One imam—who was by 39 generations removed a descendant of the prophet Muhammad himself—spoke to me and said that for him, one of the jewels of the Qur’an was this notion that you do not repel evil with evil. You drive away evil with goodness. And if you drive away evil with good, then you find that the person whom you regarded as your enemy can become your friend.

Another Muslim teacher taught me that according to the Qur’an, when we hear about good and evil, our task is not to divide the world into two teams—here are the good guys, here are the bad guys—but rather, our inclination towards evil is found in every heart and that is where the fundamental conflict resides. This to me sounded very close to the message of early Quakers.

Encountering the Qur’an as a Non-Muslim

I believe that for a non-Muslim, encountering the Qur’an for the first time might be perplexing. You might imagine being parachuted down into the book of Jeremiah. There you land: you don’t know the territory, here are these prophetic utterances (which is how Muslims see the Qur’an) and in Jeremiah they don’t always have names attached to them. They’re not in chronological order and they’re not thematically arranged. I believe the Qur’an can read like that to a newcomer. That’s why I think it’s valuable to read it in the company of persons who have been reading it their whole lives.
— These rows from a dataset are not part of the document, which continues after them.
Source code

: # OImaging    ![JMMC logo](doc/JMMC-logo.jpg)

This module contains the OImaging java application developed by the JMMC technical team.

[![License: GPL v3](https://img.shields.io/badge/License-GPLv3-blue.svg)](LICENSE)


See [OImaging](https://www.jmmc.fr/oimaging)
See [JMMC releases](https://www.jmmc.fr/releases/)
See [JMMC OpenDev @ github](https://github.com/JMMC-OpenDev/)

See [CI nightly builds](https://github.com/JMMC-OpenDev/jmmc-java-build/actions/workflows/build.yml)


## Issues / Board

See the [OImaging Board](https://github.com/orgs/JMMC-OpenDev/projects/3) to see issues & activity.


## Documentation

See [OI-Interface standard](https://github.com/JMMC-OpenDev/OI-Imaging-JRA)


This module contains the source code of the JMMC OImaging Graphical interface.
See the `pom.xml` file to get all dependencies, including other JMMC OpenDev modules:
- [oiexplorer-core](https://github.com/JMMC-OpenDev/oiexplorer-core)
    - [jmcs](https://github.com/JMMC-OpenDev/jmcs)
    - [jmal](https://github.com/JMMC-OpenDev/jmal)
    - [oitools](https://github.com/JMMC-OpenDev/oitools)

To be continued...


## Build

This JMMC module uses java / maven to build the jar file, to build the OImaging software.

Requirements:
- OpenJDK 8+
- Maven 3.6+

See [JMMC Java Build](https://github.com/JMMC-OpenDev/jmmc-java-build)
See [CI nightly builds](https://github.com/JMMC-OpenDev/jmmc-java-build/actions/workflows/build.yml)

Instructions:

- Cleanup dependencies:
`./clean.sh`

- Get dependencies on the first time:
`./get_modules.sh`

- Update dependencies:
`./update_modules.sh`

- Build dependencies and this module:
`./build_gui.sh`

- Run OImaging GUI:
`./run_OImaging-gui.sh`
What is it like to read someone else’s scripture? I think it’s quite possible that it can change you in ways that I can’t predict for any reader, except to say that it will make your life richer. It will make your life better to know this. I am not a trained scholar of Islam. I did some preparation for this project, but mostly what I did was go out and talk to my neighbors, and it changed my life. And so I would like to encourage anyone who’s hearing these words to go out, cross religious boundaries, talk to their neighbors, because your life will be changed too.